• _Problem details_:
The required output is the lines below from the line containing "B=np.dot(A,np.dot(A,A))" to the line containing "Keywords arguments.", inclusive, retyped exactly. No other lines belong in it.

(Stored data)
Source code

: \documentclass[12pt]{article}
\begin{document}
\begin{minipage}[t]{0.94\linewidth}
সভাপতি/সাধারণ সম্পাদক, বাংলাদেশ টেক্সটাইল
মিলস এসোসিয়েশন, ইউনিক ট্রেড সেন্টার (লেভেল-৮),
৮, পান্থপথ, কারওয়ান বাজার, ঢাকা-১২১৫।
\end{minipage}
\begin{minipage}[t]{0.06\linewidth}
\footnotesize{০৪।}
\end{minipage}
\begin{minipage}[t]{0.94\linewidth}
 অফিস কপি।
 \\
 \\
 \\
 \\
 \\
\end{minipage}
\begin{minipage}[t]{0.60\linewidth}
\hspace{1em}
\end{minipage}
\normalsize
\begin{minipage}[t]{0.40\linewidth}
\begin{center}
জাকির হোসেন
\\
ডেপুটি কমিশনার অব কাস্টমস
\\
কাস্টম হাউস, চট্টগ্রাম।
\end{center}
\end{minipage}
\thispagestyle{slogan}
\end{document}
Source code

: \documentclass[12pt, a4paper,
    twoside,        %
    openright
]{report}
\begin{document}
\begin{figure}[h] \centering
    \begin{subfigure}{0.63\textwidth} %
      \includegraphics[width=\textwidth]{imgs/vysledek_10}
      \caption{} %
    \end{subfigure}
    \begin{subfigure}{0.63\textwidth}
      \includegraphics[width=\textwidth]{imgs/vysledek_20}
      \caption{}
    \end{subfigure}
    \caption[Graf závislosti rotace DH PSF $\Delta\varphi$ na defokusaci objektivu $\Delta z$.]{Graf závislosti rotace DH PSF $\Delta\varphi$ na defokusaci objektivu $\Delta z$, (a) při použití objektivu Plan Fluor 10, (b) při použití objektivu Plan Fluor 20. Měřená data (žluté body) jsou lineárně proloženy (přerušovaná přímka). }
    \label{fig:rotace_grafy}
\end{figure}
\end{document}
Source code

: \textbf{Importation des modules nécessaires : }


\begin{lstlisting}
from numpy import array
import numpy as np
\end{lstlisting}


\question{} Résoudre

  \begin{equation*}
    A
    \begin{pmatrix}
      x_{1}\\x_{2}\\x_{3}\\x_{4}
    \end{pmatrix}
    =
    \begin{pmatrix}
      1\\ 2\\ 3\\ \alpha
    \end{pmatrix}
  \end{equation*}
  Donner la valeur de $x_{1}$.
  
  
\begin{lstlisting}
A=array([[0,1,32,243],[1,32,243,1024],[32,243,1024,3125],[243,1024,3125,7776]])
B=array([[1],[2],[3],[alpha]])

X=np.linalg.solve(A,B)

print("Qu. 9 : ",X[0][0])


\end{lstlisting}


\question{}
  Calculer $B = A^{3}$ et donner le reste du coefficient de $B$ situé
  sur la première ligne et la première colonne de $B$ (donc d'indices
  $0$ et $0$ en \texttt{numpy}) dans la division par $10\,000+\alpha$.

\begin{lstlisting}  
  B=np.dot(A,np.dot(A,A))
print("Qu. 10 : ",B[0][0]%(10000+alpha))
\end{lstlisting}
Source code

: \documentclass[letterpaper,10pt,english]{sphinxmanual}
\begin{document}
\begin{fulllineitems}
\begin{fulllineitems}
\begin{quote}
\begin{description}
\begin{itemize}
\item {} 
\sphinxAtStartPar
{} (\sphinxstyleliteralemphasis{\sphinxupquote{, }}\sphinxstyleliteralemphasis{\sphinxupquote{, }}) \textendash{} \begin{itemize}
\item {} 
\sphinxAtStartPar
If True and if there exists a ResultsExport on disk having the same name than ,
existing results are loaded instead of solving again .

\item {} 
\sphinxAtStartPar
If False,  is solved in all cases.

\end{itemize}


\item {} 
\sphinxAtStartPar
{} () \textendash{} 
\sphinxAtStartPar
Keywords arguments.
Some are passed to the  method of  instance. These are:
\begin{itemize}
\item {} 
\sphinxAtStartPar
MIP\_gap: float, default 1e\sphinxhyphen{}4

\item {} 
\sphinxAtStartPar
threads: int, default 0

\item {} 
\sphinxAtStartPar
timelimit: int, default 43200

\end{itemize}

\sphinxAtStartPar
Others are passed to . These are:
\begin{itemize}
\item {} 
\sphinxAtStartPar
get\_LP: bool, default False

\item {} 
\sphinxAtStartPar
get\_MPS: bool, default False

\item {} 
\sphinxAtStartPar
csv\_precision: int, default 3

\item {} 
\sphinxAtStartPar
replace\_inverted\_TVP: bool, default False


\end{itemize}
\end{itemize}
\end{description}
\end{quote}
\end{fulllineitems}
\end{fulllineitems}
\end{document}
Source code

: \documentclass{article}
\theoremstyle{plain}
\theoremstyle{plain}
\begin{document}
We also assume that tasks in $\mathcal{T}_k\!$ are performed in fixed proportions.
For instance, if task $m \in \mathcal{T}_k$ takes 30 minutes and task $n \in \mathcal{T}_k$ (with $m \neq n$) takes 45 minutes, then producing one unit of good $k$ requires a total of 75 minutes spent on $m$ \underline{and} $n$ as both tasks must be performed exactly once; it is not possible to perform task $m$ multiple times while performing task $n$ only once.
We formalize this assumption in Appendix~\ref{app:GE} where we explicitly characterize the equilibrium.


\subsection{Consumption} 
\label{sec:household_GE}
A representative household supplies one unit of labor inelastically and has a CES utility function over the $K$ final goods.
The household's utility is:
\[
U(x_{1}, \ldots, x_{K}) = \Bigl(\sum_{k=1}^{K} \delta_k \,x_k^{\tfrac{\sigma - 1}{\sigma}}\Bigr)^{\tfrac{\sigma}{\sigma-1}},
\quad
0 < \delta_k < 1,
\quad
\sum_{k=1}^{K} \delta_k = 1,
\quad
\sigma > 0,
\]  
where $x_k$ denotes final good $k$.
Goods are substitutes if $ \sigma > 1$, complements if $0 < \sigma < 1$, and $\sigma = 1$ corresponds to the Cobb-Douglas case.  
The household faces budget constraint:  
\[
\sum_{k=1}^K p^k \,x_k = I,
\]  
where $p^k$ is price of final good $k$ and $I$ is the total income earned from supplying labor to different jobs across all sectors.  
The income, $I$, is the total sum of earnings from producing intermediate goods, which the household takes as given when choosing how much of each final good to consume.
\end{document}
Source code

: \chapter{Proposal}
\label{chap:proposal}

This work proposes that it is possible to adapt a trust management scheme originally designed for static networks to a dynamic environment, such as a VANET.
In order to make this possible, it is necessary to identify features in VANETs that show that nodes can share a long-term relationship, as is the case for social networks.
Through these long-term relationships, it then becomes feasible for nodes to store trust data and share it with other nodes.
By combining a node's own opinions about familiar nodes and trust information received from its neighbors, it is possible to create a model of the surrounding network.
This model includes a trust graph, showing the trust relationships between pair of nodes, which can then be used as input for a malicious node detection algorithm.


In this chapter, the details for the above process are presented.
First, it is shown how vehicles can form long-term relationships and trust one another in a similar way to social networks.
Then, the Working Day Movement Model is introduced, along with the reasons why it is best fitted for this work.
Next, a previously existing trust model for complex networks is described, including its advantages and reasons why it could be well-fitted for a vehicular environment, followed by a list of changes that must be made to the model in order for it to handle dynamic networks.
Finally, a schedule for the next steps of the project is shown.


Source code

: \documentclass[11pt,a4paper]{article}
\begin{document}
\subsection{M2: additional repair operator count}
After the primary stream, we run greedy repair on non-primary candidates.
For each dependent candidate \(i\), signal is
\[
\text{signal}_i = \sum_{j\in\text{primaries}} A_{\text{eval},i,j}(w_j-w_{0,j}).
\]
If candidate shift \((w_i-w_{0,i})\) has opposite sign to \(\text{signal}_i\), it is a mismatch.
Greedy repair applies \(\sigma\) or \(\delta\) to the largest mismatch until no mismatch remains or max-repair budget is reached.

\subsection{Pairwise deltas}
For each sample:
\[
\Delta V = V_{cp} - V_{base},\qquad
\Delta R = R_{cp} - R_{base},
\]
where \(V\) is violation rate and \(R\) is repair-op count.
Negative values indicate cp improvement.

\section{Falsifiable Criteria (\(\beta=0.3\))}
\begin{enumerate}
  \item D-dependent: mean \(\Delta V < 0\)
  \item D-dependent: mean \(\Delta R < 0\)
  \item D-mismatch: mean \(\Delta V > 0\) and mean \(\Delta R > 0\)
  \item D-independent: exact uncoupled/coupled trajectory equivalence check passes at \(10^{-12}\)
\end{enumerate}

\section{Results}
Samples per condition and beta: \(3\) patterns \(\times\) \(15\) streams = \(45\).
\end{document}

• _Solution for this problem_:
  B=np.dot(A,np.dot(A,A))
print("Qu. 10 : ",B[0][0]%(10000+alpha))
\end{lstlisting}
Source code

: \documentclass[letterpaper,10pt,english]{sphinxmanual}
\begin{document}
\begin{fulllineitems}
\begin{fulllineitems}
\begin{quote}
\begin{description}
\begin{itemize}
\item {} 
\sphinxAtStartPar
{} (\sphinxstyleliteralemphasis{\sphinxupquote{, }}\sphinxstyleliteralemphasis{\sphinxupquote{, }}) \textendash{} \begin{itemize}
\item {} 
\sphinxAtStartPar
If True and if there exists a ResultsExport on disk having the same name than ,
existing results are loaded instead of solving again .

\item {} 
\sphinxAtStartPar
If False,  is solved in all cases.

\end{itemize}


\item {} 
\sphinxAtStartPar
{} () \textendash{} 
\sphinxAtStartPar
Keywords arguments.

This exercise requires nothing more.